WHAT TO DO >> Find the lines in the records that carry the word "Xの基本的な操作方法のまとめ". Copy each one.

Document images with source code

=====

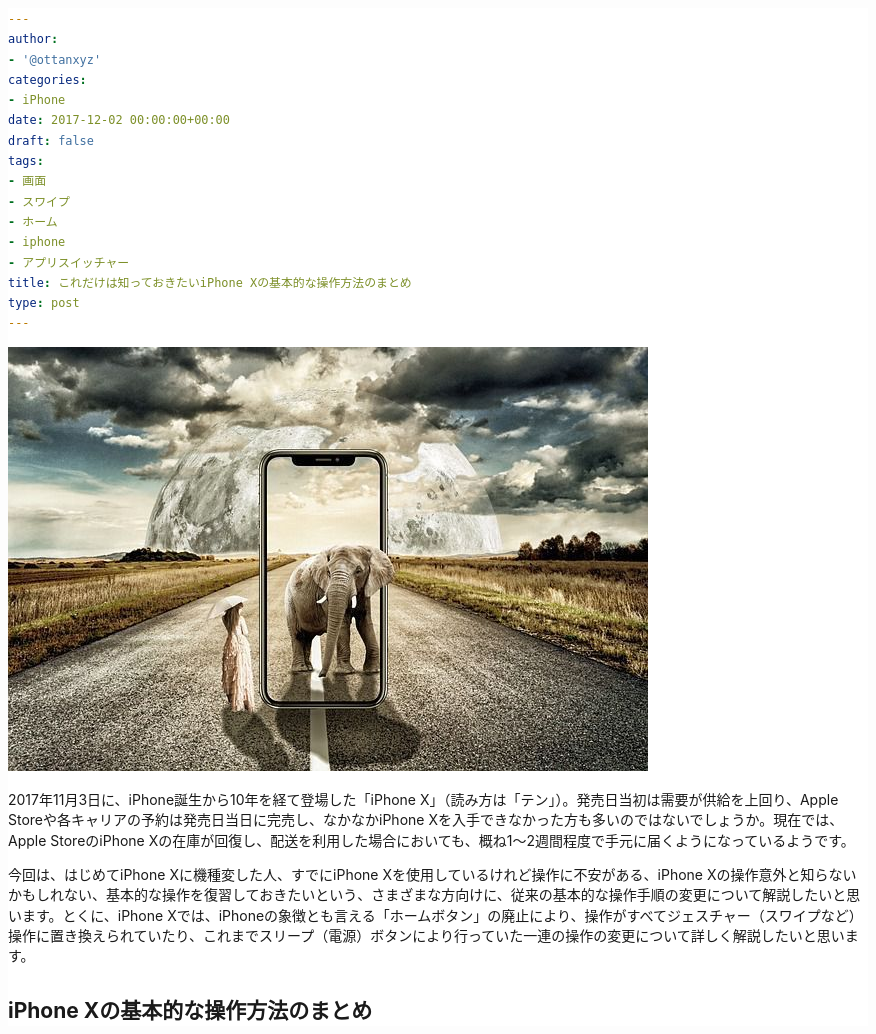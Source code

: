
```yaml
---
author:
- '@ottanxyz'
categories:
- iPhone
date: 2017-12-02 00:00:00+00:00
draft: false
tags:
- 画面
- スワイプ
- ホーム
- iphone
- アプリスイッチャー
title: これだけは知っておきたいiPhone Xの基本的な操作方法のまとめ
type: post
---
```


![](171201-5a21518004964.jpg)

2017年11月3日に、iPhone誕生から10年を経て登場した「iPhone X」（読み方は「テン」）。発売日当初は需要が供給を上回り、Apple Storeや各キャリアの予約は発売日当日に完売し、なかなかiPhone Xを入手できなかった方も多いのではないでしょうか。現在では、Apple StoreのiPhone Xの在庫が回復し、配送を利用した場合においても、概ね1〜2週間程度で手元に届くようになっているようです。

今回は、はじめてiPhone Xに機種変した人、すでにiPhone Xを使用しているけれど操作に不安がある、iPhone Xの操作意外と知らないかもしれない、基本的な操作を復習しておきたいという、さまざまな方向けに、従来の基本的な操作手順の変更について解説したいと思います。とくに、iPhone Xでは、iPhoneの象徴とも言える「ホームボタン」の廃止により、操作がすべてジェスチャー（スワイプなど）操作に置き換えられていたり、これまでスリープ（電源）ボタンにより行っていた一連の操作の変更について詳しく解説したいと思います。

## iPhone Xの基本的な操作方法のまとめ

=====

RESPONSE >>
title: これだけは知っておきたいiPhone Xの基本的な操作方法のまとめ
## iPhone Xの基本的な操作方法のまとめ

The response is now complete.